→ **Source records**
^^^^^^^^^^^^^^^^

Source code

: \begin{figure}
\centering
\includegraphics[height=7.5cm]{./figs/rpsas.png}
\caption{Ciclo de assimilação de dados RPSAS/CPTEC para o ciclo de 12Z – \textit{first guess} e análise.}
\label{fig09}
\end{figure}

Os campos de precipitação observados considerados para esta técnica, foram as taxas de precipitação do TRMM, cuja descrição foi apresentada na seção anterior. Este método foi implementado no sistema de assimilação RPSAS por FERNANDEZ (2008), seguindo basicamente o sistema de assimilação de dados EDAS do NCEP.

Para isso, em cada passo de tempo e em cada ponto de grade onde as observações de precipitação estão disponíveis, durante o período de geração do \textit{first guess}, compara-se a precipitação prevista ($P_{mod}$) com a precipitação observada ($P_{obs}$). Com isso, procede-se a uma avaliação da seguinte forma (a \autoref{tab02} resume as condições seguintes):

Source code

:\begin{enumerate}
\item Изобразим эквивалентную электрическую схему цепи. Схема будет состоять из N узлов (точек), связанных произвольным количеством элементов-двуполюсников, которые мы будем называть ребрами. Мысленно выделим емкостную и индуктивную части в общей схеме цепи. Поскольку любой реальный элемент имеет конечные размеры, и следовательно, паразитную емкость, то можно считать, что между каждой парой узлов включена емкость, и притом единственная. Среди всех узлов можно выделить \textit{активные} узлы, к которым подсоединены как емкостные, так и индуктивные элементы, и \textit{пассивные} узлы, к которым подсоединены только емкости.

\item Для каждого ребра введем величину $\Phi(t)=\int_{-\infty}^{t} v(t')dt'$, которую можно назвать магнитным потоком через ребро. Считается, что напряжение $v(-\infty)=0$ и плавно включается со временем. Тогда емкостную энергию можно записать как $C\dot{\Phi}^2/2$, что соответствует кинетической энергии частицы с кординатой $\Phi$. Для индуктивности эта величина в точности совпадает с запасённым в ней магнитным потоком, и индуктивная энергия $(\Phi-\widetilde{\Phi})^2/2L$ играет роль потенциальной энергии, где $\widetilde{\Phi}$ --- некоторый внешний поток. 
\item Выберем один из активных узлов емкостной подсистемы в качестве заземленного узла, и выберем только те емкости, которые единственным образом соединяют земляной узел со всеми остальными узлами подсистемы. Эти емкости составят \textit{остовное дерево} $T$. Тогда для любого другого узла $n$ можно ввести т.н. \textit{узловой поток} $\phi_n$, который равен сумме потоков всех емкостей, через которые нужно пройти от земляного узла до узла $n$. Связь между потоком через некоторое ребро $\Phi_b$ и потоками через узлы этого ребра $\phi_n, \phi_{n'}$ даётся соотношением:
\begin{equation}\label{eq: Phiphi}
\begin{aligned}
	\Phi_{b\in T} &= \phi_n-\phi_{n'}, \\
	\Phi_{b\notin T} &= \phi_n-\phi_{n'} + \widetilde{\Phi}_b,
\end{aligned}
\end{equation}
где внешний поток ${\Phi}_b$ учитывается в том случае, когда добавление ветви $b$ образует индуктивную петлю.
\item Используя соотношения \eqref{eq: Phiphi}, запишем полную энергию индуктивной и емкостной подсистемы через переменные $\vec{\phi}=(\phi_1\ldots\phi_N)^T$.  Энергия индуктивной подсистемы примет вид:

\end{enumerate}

^^^^^^^^^^^^^^^^

→ **WHAT THIS TASK INVOLVES**
Copy out each line of the records that holds the string "можно".

→ **RESULT BELOW**
\item Изобразим эквивалентную электрическую схему цепи. Схема будет состоять из N узлов (точек), связанных произвольным количеством элементов-двуполюсников, которые мы будем называть ребрами. Мысленно выделим емкостную и индуктивную части в общей схеме цепи. Поскольку любой реальный элемент имеет конечные размеры, и следовательно, паразитную емкость, то можно считать, что между каждой парой узлов включена емкость, и притом единственная. Среди всех узлов можно выделить \textit{активные} узлы, к которым подсоединены как емкостные, так и индуктивные элементы, и \textit{пассивные} узлы, к которым подсоединены только емкости.
\item Для каждого ребра введем величину $\Phi(t)=\int_{-\infty}^{t} v(t')dt'$, которую можно назвать магнитным потоком через ребро. Считается, что напряжение $v(-\infty)=0$ и плавно включается со временем. Тогда емкостную энергию можно записать как $C\dot{\Phi}^2/2$, что соответствует кинетической энергии частицы с кординатой $\Phi$. Для индуктивности эта величина в точности совпадает с запасённым в ней магнитным потоком, и индуктивная энергия $(\Phi-\widetilde{\Phi})^2/2L$ играет роль потенциальной энергии, где $\widetilde{\Phi}$ --- некоторый внешний поток. 
\item Выберем один из активных узлов емкостной подсистемы в качестве заземленного узла, и выберем только те емкости, которые единственным образом соединяют земляной узел со всеми остальными узлами подсистемы. Эти емкости составят \textit{остовное дерево} $T$. Тогда для любого другого узла $n$ можно ввести т.н. \textit{узловой поток} $\phi_n$, который равен сумме потоков всех емкостей, через которые нужно пройти от земляного узла до узла $n$. Связь между потоком через некоторое ребро $\Phi_b$ и потоками через узлы этого ребра $\phi_n, \phi_{n'}$ даётся соотношением:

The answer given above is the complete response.